Roll forward instead of rolling back when:
- The defect is a one-line fix and a new deploy can reach prod in under 10 minutes — prefer the forward patch.
- The current release added a DB migration. Rolling the slug back will leave the schema in the migrated state. Evaluate impact before rolling back; a forward patch that accommodates both schema states is safer. See DB migration caveat.
- The incident is caused by an upstream dependency (Heroku platform, a third-party API) — rollback won't help; escalate.
Expected wall-clock from decision to verified recovery: under 5 minutes.
Pre-rollback checks
-
Confirm the release is the cause. Check Sentry or
heroku logs --tail -a <app>for a traceback that references code or config from the current release, not a dependency. -
Check dyno health before rolling back:
bash
heroku ps -a raxx-api-prod
If dynos are in a crash loop, rollback is likely correct. If dynos are up but serving errors, confirm the request path before acting.
- Identify the known-good release:
bash
heroku releases -a raxx-api-prod
Look for the last Deploy <sha> entry before the bad one. Config-var-only releases (e.g., Set STRIPE_API_KEY config vars) do not change the slug; rolling back past them reverts the config vars too — note this before proceeding.
-
Check for a DB migration in the bad release. If
heroku releases -a <app>shows aDeployentry and that deploy included a migration, see DB migration caveat before executing rollback. -
Verify you are targeting the right app. The app names follow
raxx-<service>-<env>:
| App | URL |
|---|---|
raxx-api-prod |
https://raxx-api-prod-a60a19e5efbf.herokuapp.com |
raxx-api-staging |
https://raxx-api-staging-1a19fb3873b9.herokuapp.com |
raxx-console-prod |
https://console.raxx.app |
raxx-console-staging |
https://console-staging.raxx.app |
Rollback procedure — Heroku release rollback
This is the canonical path for slug-based (git-push) apps: raxx-api-* and raxx-console-*.

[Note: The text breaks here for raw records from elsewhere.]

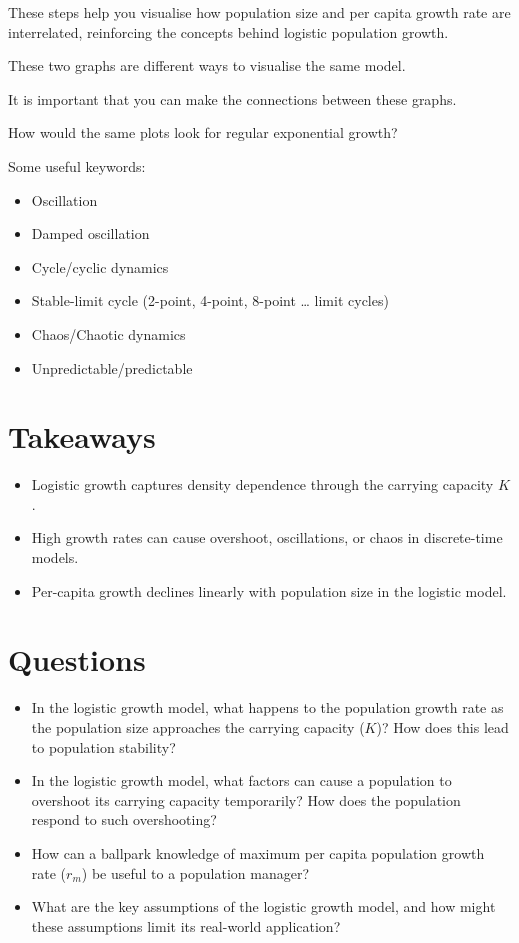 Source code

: \documentclass[
  a4paper]{book}
\providecommand{\tightlist}{%
  \setlength{\itemsep}{0pt}\setlength{\parskip}{0pt}}
\begin{document}
These steps help you visualise how population size and per capita growth rate are interrelated, reinforcing the concepts behind logistic population growth.

These two graphs are different ways to visualise the same model.

It is important that you can make the connections between these graphs.

How would the same plots look for regular exponential growth?

Some useful keywords:

\begin{itemize}
\tightlist
\item
  Oscillation
\item
  Damped oscillation
\item
  Cycle/cyclic dynamics
\item
  Stable-limit cycle (2-point, 4-point, 8-point \ldots{} limit cycles)
\item
  Chaos/Chaotic dynamics
\item
  Unpredictable/predictable
\end{itemize}

\section{Takeaways}\label{takeaways-5}

\begin{itemize}
\tightlist
\item
  Logistic growth captures density dependence through the carrying capacity \(K\).
\item
  High growth rates can cause overshoot, oscillations, or chaos in discrete-time models.
\item
  Per-capita growth declines linearly with population size in the logistic model.
\end{itemize}

\section{Questions}\label{questions-5}

\begin{itemize}
\item
  In the logistic growth model, what happens to the population growth rate as the population size approaches the carrying capacity (\(K\))? How does this lead to population stability?
\item
  In the logistic growth model, what factors can cause a population to overshoot its carrying capacity temporarily? How does the population respond to such overshooting?
\item
  How can a ballpark knowledge of maximum per capita population growth rate (\(r_m\)) be useful to a population manager?
\item
  What are the key assumptions of the logistic growth model, and how might these assumptions limit its real-world application?
\end{itemize}
\end{document}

Step 1 — Identify the target release
heroku releases -a raxx-api-prod
Note the version number of the known-good release (e.g., v84). The current broken release is the current version (e.g., v85).
Step 2 — Execute rollback
heroku rollback v84 -a raxx-api-prod
Heroku creates a new release (e.g., v86: Rollback to v84) and immediately routes traffic to that slug. The command completes in seconds; dyno restart takes 10–30 seconds.
Step 3 — Verify recovery
# Confirm the new release appears at the top of the release list
heroku releases -a raxx-api-prod --num 3
# Expected: top row reads "Rollback to v84"
# Confirm dynos are up
heroku ps -a raxx-api-prod
# Expected: web.1: up
# Smoke-check the health endpoint
# Note: direct Heroku URLs return 403 when FLAG_ENFORCE_CF_ORIGIN is on.

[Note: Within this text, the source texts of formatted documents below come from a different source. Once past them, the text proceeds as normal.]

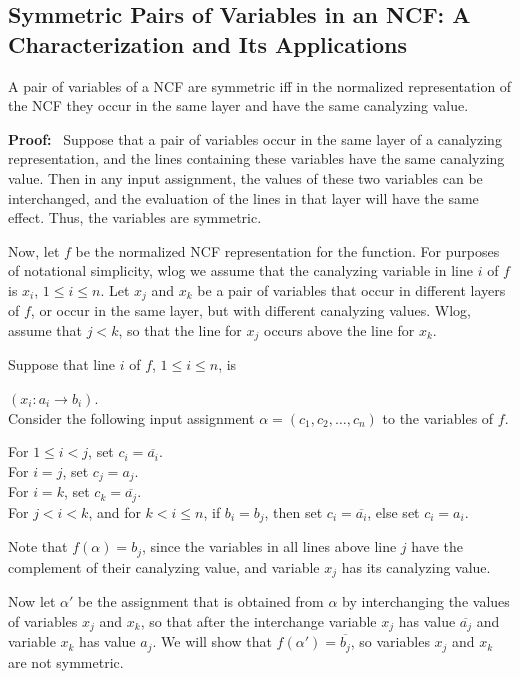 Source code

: \subsection{Symmetric Pairs of Variables in an NCF: A Characterization
and Its Applications}
\label{sse:ncf_strong_sym}

\begin{theorem}\label{thm:ncf_symmetric_variables}
A pair of variables of a NCF are symmetric iff
in the normalized representation of the NCF
they occur in the same layer and have the same canalyzing value.
\end{theorem}
\noindent
\textbf{Proof:}~
Suppose that a pair of variables occur in the same layer of a
canalyzing representation, and the lines containing these variables
have the same canalyzing value.  Then in any input assignment, the
values of these two variables can be interchanged, and the evaluation
of the lines in that layer will have the same effect.  Thus, the
variables are symmetric.

Now, let $f$ be the normalized NCF representation for the function.
For purposes of notational simplicity, wlog we assume that the
canalyzing variable in line $i$ of $f$ is $x_i$, $1 \leq i \leq n$.
Let  $x_j$ and $x_k$ be a pair of variables that occur in different
layers of $f$, or occur in the same layer, but with different
canalyzing values.  Wlog, assume that $j < k$, so that the line for
$x_j$ occurs above the line for $x_k$.

Suppose that line $i$ of $f$, $1 \leq i \leq n$, is 

\noindent
$(x_i : a_i \rightarrow b_i)$. \\
Consider the following input assignment $\alpha = (c_1, c_2, \ldots,  c_n)$ 
to the variables of $f$.

\noindent
For $1 \leq i < j$, set $c_i = \overline{a_i}$. \\
For $i = j$, set $c_j =a_j$. \\
For $i = k$, set $c_k =\overline{a_j}$. \\
For $j < i < k$, and for  $k < i \leq n$, 
if $b_i = b_j$, then set $c_i =  \overline{a_i}$,
else set $c_i =  a_i$.

Note that $f(\alpha) = b_j$, since the variables in all lines above
line $j$ have the complement of their canalyzing value, and variable
$x_j$ has its canalyzing value.

Now let $\alpha'$ be the assignment that is obtained from $\alpha$
by interchanging the values of variables $x_j$ and $x_k$, so that
after the interchange variable $x_j$ has value $\overline{a_j}$ and
variable $x_k$ has value $a_j$.  We will show that $f(\alpha') =
\overline{b_j}$, so variables $x_j$ and $x_k$ are not symmetric.

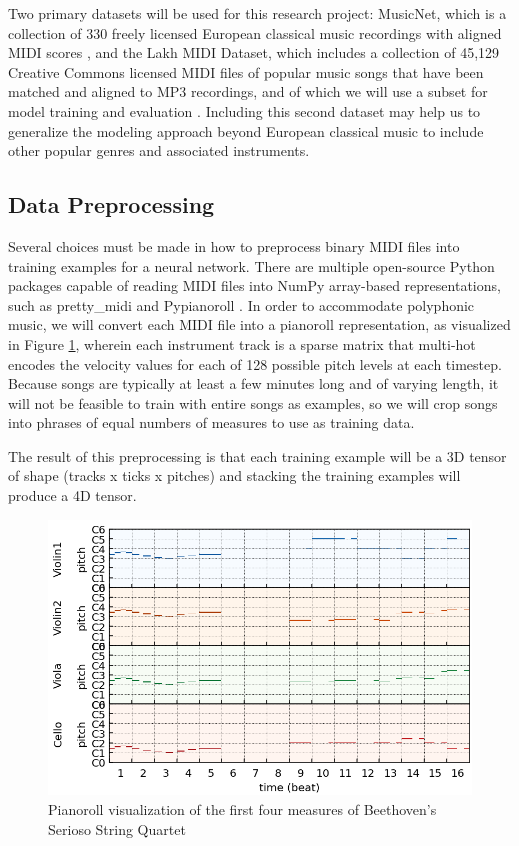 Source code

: \documentclass[sigconf,authorversion]{acmart}
\begin{document}
Two primary datasets will be used for this research project: MusicNet,
which is a collection of 330 freely licensed European classical music
recordings with aligned MIDI scores \cite{thickstun2017learning}, and
the Lakh MIDI Dataset, which includes a collection of 45,129 Creative
Commons licensed MIDI files of popular music songs that have been
matched and aligned to MP3 recordings, and of which we will use a
subset for model training and evaluation
\cite{raffel_learning-based_2016}. Including this second dataset may
help us to generalize the modeling approach beyond European classical
music to include other popular genres and associated instruments.

\subsection{Data Preprocessing}

Several choices must be made in how to preprocess binary MIDI files
into training examples for a neural network. There are multiple
open-source Python packages capable of reading MIDI files into NumPy
array-based representations, such as pretty\_midi
\cite{raffel_pretty_midi_2014} and Pypianoroll
\cite{dong_pypianoroll_2018}. In order to accommodate polyphonic
music, we will convert each MIDI file into a pianoroll representation,
as visualized in Figure \ref{pianoroll}, wherein each instrument track
is a sparse matrix that multi-hot encodes the velocity values for each
of 128 possible pitch levels at each timestep. Because songs are
typically at least a few minutes long and of varying length, it will
not be feasible to train with entire songs as examples, so we will
crop songs into phrases of equal numbers of measures to use as
training data.

The result of this preprocessing is that each training example will be
a 3D tensor of shape (tracks x ticks x pitches) and stacking the
training examples will produce a 4D tensor.

\begin{figure}[h]
  \centering
  \includegraphics[width=\linewidth]{first_four_bars.png}
  \caption{Pianoroll visualization of the first four measures of
    Beethoven's Serioso String Quartet}
  \label{pianoroll}
\end{figure}
\end{document}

# Use the CF-fronted URL instead:
curl -sf -o /dev/null -w "%{http_code}" https://api.raxx.app/api/system/status
# Expected: 200
For console:
heroku releases -a raxx-console-prod --num 3
heroku ps -a raxx-console-prod
curl -sf -o /dev/null -w "%{http_code}" https://console.raxx.app/health
Rollback procedure — tagged-image redeploy (container apps)

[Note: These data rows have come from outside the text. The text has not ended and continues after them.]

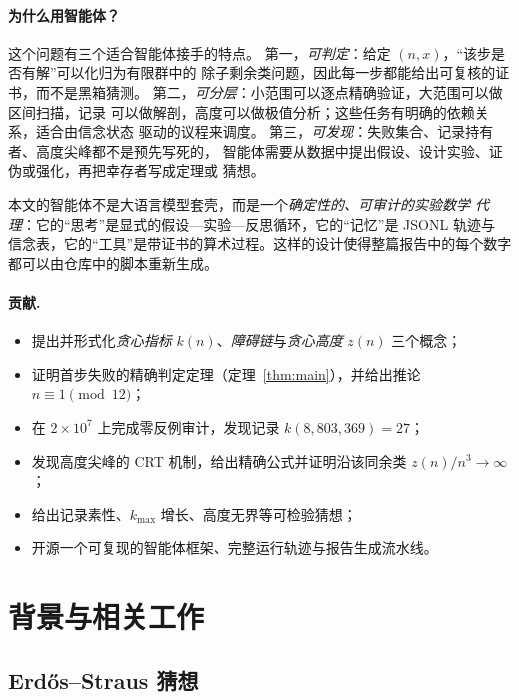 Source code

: \documentclass[11pt,a4paper]{ctexart}
\theoremstyle{definition}
\theoremstyle{remark}
\begin{document}
\paragraph{为什么用智能体？}
这个问题有三个适合智能体接手的特点。
第一，\emph{可判定}：给定 $(n,x)$，“该步是否有解”可以化归为有限群中的
除子剩余类问题，因此每一步都能给出可复核的证书，而不是黑箱猜测。
第二，\emph{可分层}：小范围可以逐点精确验证，大范围可以做区间扫描，记录
可以做解剖，高度可以做极值分析；这些任务有明确的依赖关系，适合由信念状态
驱动的议程来调度。
第三，\emph{可发现}：失败集合、记录持有者、高度尖峰都不是预先写死的，
智能体需要从数据中提出假设、设计实验、证伪或强化，再把幸存者写成定理或
猜想。

本文的智能体不是大语言模型套壳，而是一个\emph{确定性的、可审计的实验数学
代理}：它的“思考”是显式的假设—实验—反思循环，它的“记忆”是 JSONL 轨迹与
信念表，它的“工具”是带证书的算术过程。这样的设计使得整篇报告中的每个数字
都可以由仓库中的脚本重新生成。

\paragraph{贡献.}
\begin{itemize}
\item 提出并形式化\emph{贪心指标} $k(n)$、\emph{障碍链}与\emph{贪心高度}
$z(n)$ 三个概念；
\item 证明首步失败的精确判定定理（定理~\ref{thm:main}），并给出推论
$n\equiv1\pmod{12}$；
\item 在 $2\times10^7$ 上完成零反例审计，发现记录
$k(8{,}803{,}369)=27$；
\item 发现高度尖峰的 CRT 机制，给出精确公式并证明沿该同余类
$z(n)/n^3\to\infty$；
\item 给出记录素性、$k_{\max}$ 增长、高度无界等可检验猜想；
\item 开源一个可复现的智能体框架、完整运行轨迹与报告生成流水线。
\end{itemize}

\section{背景与相关工作}

\subsection{Erdős--Straus 猜想}
\end{document}
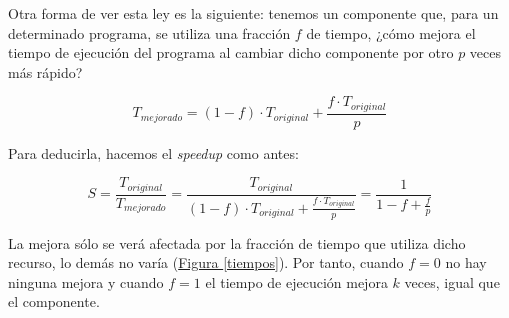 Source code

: \documentclass[10pt,a4paper,spanish]{report}
\begin{document}
Otra forma de ver esta ley es la siguiente: tenemos un componente que, para un determinado programa, se utiliza una fracción $f$ de tiempo, ¿cómo mejora el tiempo de ejecución del programa al cambiar dicho componente por otro $p$ veces más rápido?

\begin{displaymath}
    T_{mejorado} = (1 - f) \cdot T_{original} + \frac{f \cdot T_{original}}{p}
\end{displaymath}

Para deducirla, hacemos el \textit{\textcolor{azul}{speedup}} como antes:

\begin{displaymath}
    S = \frac{T_{original}}{T_{mejorado}} = \frac{T_{original}}{(1-f)\cdot T_{original} + \frac{f \cdot T_{original}}{p}} = \frac{1}{1 - f + \frac{f}{p}}
\end{displaymath}

La mejora sólo se verá afectada por la fracción de tiempo que utiliza dicho recurso, lo demás no varía (\hyperref[tiempos]{Figura \ref*{tiempos}}). Por tanto, cuando $f=0$ no hay ninguna mejora y cuando $f=1$ el tiempo de ejecución mejora $k$ veces, igual que el componente.






\end{document}
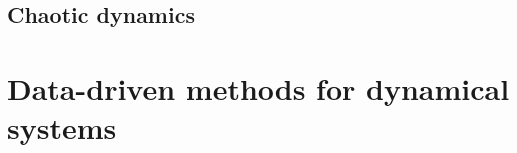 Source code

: \documentclass[11pt, fleqn]{book} %
\begin{document}








\chapter{Chaotic dynamics}











\part{Data-driven methods for dynamical systems}





\end{document}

raxx-velvet-* and any future service deployed via heroku container: use the container stack, not the git slug stack. The heroku rollback command still works for these apps (it flips the release pointer), but if the prior release's image has been garbage-collected or you need to re-pin to a specific image tag, use this path.
Step 1 — Identify the known-good image
heroku releases -a raxx-velvet-prod --num 10
Find the last Deploy entry with a known-good commit SHA. Cross-reference against the GitHub Container Registry (GHCR) or your CI artifact log to find the corresponding image tag (e.g., sha256:<digest> or a semantic tag like main-<sha>).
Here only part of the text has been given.